Work instructions :: The lines you need are those holding the word "participantes"; pull them from the material.

Supplied records ::
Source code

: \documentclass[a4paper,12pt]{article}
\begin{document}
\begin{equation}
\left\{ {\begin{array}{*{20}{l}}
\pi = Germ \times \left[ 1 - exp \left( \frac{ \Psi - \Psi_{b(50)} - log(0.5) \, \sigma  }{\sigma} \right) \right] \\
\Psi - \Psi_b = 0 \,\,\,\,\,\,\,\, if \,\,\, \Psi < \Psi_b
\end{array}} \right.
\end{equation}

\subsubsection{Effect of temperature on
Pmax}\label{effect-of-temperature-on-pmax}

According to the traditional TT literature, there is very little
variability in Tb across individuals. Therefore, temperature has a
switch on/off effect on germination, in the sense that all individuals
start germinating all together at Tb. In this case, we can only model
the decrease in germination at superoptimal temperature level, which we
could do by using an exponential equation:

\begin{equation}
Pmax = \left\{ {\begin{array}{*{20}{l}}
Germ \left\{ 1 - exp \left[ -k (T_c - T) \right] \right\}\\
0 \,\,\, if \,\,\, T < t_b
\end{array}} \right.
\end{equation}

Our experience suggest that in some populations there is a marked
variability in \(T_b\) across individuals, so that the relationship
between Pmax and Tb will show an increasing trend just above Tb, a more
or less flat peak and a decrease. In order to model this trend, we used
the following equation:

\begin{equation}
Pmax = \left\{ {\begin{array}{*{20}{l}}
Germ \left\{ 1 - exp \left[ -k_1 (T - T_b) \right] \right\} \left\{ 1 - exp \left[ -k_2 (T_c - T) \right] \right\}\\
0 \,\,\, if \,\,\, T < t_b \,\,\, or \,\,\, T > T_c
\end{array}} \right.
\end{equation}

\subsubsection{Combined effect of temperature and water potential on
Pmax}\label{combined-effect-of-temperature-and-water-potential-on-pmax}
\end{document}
==
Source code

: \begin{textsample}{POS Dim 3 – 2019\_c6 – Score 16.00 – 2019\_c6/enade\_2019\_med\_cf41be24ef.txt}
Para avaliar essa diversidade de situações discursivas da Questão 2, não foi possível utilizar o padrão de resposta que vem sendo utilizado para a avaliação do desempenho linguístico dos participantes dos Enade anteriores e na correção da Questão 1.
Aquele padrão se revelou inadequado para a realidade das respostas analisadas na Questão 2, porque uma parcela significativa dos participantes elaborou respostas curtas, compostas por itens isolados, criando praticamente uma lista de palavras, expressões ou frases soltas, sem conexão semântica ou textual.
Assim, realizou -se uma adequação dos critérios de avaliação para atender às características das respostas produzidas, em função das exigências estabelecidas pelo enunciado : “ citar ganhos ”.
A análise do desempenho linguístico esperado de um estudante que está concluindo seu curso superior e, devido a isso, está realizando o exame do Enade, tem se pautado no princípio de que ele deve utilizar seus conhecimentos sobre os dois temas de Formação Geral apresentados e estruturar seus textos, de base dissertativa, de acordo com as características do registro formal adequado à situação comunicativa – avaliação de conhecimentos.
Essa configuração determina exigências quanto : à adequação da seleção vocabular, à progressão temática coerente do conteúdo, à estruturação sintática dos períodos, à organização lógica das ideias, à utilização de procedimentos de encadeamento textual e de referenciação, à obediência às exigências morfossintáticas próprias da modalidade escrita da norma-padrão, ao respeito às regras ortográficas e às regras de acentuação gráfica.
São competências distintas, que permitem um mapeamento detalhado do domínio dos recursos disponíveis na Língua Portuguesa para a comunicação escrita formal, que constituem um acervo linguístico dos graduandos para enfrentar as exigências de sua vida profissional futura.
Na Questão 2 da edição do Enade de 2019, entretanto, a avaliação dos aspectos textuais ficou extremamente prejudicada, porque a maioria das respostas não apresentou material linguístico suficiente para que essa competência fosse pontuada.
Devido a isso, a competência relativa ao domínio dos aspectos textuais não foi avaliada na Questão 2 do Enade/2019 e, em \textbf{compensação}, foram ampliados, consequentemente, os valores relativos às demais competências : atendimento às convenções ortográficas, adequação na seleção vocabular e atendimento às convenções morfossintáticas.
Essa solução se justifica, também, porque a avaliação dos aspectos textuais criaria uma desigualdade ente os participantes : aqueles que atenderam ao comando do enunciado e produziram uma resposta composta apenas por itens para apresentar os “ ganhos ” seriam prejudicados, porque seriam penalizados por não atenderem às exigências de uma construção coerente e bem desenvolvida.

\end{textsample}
* * *
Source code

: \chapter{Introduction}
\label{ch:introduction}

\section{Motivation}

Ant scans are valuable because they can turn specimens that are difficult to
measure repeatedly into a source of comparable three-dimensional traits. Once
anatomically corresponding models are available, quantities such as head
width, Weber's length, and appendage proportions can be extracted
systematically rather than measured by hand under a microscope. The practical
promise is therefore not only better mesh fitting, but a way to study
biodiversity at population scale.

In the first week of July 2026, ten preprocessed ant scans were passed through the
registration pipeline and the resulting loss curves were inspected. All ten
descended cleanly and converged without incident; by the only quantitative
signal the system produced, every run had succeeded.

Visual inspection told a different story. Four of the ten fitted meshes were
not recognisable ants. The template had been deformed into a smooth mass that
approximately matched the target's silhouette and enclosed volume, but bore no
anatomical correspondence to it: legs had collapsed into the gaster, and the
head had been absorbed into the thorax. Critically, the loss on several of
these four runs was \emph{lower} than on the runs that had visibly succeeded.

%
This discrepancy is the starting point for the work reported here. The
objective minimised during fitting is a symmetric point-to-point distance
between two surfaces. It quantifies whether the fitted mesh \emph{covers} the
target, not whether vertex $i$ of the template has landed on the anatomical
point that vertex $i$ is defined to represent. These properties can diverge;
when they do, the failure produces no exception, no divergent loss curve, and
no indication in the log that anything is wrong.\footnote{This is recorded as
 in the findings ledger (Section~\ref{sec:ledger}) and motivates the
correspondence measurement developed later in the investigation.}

Response to this task ::
Para avaliar essa diversidade de situações discursivas da Questão 2, não foi possível utilizar o padrão de resposta que vem sendo utilizado para a avaliação do desempenho linguístico dos participantes dos Enade anteriores e na correção da Questão 1.
Aquele padrão se revelou inadequado para a realidade das respostas analisadas na Questão 2, porque uma parcela significativa dos participantes elaborou respostas curtas, compostas por itens isolados, criando praticamente uma lista de palavras, expressões ou frases soltas, sem conexão semântica ou textual.
Essa solução se justifica, também, porque a avaliação dos aspectos textuais criaria uma desigualdade ente os participantes : aqueles que atenderam ao comando do enunciado e produziram uma resposta composta apenas por itens para apresentar os “ ganhos ” seriam prejudicados, porque seriam penalizados por não atenderem às exigências de uma construção coerente e bem desenvolvida.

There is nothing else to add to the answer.